Straight copy, no pictures: transcribe each entry as it stands.
--- DATA FOR THIS EXERCISE Enclosed Below ---
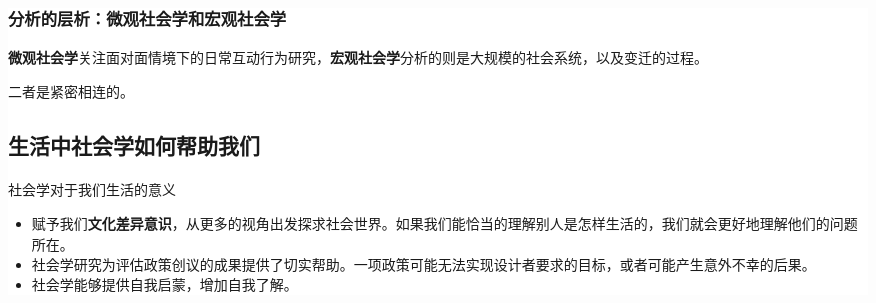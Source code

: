 ###  分析的层析：微观社会学和宏观社会学

**微观社会学**关注面对面情境下的日常互动行为研究，**宏观社会学**分析的则是大规模的社会系统，以及变迁的过程。

二者是紧密相连的。



## 生活中社会学如何帮助我们

社会学对于我们生活的意义

+ 赋予我们**文化差异意识**，从更多的视角出发探求社会世界。如果我们能恰当的理解别人是怎样生活的，我们就会更好地理解他们的问题所在。
+ 社会学研究为评估政策创议的成果提供了切实帮助。一项政策可能无法实现设计者要求的目标，或者可能产生意外不幸的后果。
+ 社会学能够提供自我启蒙，增加自我了解。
--- End of Enclosed DATA FOR THIS EXERCISE ---
▶ [RESULT BELOW]
Source code

: ###  分析的层析：微观社会学和宏观社会学

**微观社会学**关注面对面情境下的日常互动行为研究，**宏观社会学**分析的则是大规模的社会系统，以及变迁的过程。

二者是紧密相连的。



## 生活中社会学如何帮助我们

社会学对于我们生活的意义

+ 赋予我们**文化差异意识**，从更多的视角出发探求社会世界。如果我们能恰当的理解别人是怎样生活的，我们就会更好地理解他们的问题所在。
+ 社会学研究为评估政策创议的成果提供了切实帮助。一项政策可能无法实现设计者要求的目标，或者可能产生意外不幸的后果。
+ 社会学能够提供自我启蒙，增加自我了解。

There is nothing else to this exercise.